Skip to content

One-Shot Transfer Learning for Nonlinear PDEs with Perturbative PINNs

Conference: NeurIPS 2025 arXiv: 2511.11137 Code: None Area: Scientific Computing Keywords: PINNs, perturbation theory, transfer learning, partial differential equations, closed-form solution

TL;DR

By combining perturbation theory with PINNs, this work decomposes nonlinear PDEs into a sequence of linear subproblems.
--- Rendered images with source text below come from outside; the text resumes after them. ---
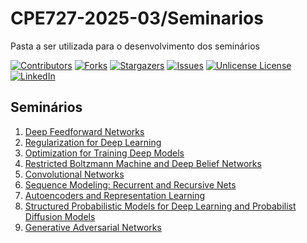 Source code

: # CPE727-2025-03/Seminarios
Pasta a ser utilizada para o desenvolvimento dos seminários


<!-- PROJECT SHIELDS -->
<!--
*** I'm using markdown "reference style" links for readability.
*** Reference links are enclosed in brackets [ ] instead of parentheses ( ).
*** See the bottom of this document for the declaration of the reference variables
*** for contributors-url, forks-url, etc. This is an optional, concise syntax you may use.
*** https://www.markdownguide.org/basic-syntax/#reference-style-links
-->
[![Contributors][contributors-shield]][contributors-url]
[![Forks][forks-shield]][forks-url]
[![Stargazers][stars-shield]][stars-url]
[![Issues][issues-shield]][issues-url]
[![Unlicense License][license-shield]][license-url]
[![LinkedIn][linkedin-shield]][linkedin-url]


<!-- MARKDOWN LINKS & IMAGES -->
<!-- https://www.markdownguide.org/basic-syntax/#reference-style-links -->
[contributors-shield]: https://img.shields.io/github/contributors/natmourajr/CPE727-2025-03.svg?style=for-the-badge
[contributors-url]: https://github.com/natmourajr/CPE727-2025-03/graphs/contributors
[forks-shield]: https://img.shields.io/github/forks/natmourajr/CPE727-2025-03.svg?style=for-the-badge
[forks-url]: https://github.com/natmourajr/CPE727-2025-03/network/members
[stars-shield]: https://img.shields.io/github/stars/natmourajr/CPE727-2025-03.svg?style=for-the-badge
[stars-url]: https://github.com/natmourajr/CPE727-2025-03/stargazers
[issues-shield]: https://img.shields.io/github/issues/natmourajr/CPE727-2025-03.svg?style=for-the-badge
[issues-url]: https://github.com/natmourajr/CPE727-2025-03/issues
[license-shield]: https://img.shields.io/github/license/natmourajr/CPE727-2025-03.svg?style=for-the-badge
[license-url]: https://github.com/natmourajr/CPE727-2025-03/blob/master/LICENSE.txt
[linkedin-shield]: https://img.shields.io/badge/-LinkedIn-black.svg?style=for-the-badge&logo=linkedin&colorB=555
[linkedin-url]: www.linkedin.com/in/natanael-moura-junior-425a3294


## Seminários

1. [Deep Feedforward Networks](https://github.com/natmourajr/CPE727-2025-03/tree/b90a4f003da77668480529911ec03df1c1c3891e/Seminarios/1%20-%20DeepNN)
2. [Regularization for Deep Learning]()
3. [Optimization for Training Deep Models]()
4. [Restricted Boltzmann Machine and Deep Belief Networks]()
5. [Convolutional Networks]() 
6. [Sequence Modeling: Recurrent and Recursive Nets]()
7. [Autoencoders and Representation Learning]()
8. [Structured Probabilistic Models for Deep Learning and Probabilist Diffusion Models]()
9. [Generative Adversarial Networks]()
After learning the latent space of the linear operator via a Multi-Head PINN, transfer to new PDE instances is achieved through a closed-form solution within 0.2 seconds, attaining errors on the order of \(10^{-3}\).

Background & Motivation

Background: PINNs solve PDEs by embedding physical laws into neural networks, but each new instance typically requires retraining from scratch.

Limitations of Prior Work: Although strategies such as Multi-Head PINNs enable shared computation across multiple instances, their generalization to nonlinear PDEs remains limited, and cross-instance transfer still requires iterative optimization.

Goal: Extend one-shot transfer learning for nonlinear PDEs from ODEs to PDEs.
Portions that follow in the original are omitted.